▸ **What is being asked**: Look through the entries and report how many lines include the word "aliases". Give the number alone.

▸ **Material shown**:
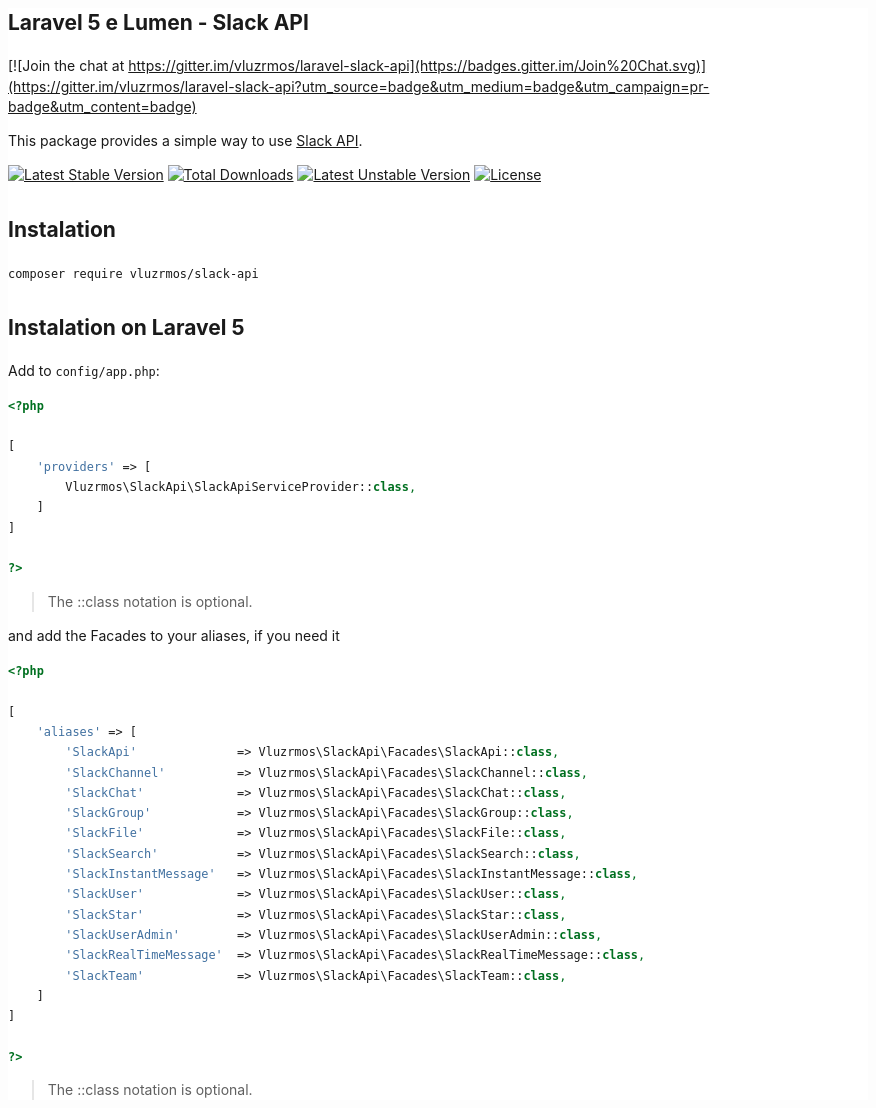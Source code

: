 ## Laravel 5 e Lumen - Slack API

[![Join the chat at https://gitter.im/vluzrmos/laravel-slack-api](https://badges.gitter.im/Join%20Chat.svg)](https://gitter.im/vluzrmos/laravel-slack-api?utm_source=badge&utm_medium=badge&utm_campaign=pr-badge&utm_content=badge)

This package provides a simple way to use [Slack API](https://api.slack.com).

[![Latest Stable Version](https://poser.pugx.org/vluzrmos/slack-api/v/stable.svg)](https://packagist.org/packages/vluzrmos/slack-api) [![Total Downloads](https://poser.pugx.org/vluzrmos/slack-api/downloads.svg)](https://packagist.org/packages/vluzrmos/slack-api) [![Latest Unstable Version](https://poser.pugx.org/vluzrmos/slack-api/v/unstable.svg)](https://packagist.org/packages/vluzrmos/slack-api) [![License](https://poser.pugx.org/vluzrmos/slack-api/license.svg)](https://packagist.org/packages/vluzrmos/slack-api)

## Instalation 

`composer require vluzrmos/slack-api`

## Instalation on Laravel 5
Add to `config/app.php`:

```php
<?php 

[
    'providers' => [
        Vluzrmos\SlackApi\SlackApiServiceProvider::class,
    ]
]

?>
```
> The ::class notation is optional.


and add the Facades to your aliases, if you need it

```php
<?php

[
    'aliases' => [
        'SlackApi'              => Vluzrmos\SlackApi\Facades\SlackApi::class,
        'SlackChannel'          => Vluzrmos\SlackApi\Facades\SlackChannel::class,
        'SlackChat'             => Vluzrmos\SlackApi\Facades\SlackChat::class,
        'SlackGroup'            => Vluzrmos\SlackApi\Facades\SlackGroup::class,
        'SlackFile'             => Vluzrmos\SlackApi\Facades\SlackFile::class,
        'SlackSearch'           => Vluzrmos\SlackApi\Facades\SlackSearch::class,
        'SlackInstantMessage'   => Vluzrmos\SlackApi\Facades\SlackInstantMessage::class,
        'SlackUser'             => Vluzrmos\SlackApi\Facades\SlackUser::class,
        'SlackStar'             => Vluzrmos\SlackApi\Facades\SlackStar::class,
        'SlackUserAdmin'        => Vluzrmos\SlackApi\Facades\SlackUserAdmin::class,
        'SlackRealTimeMessage'  => Vluzrmos\SlackApi\Facades\SlackRealTimeMessage::class,
        'SlackTeam'             => Vluzrmos\SlackApi\Facades\SlackTeam::class,
    ]
]

?>
```
> The ::class notation is optional.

▸ **Solution for this exercise**: 2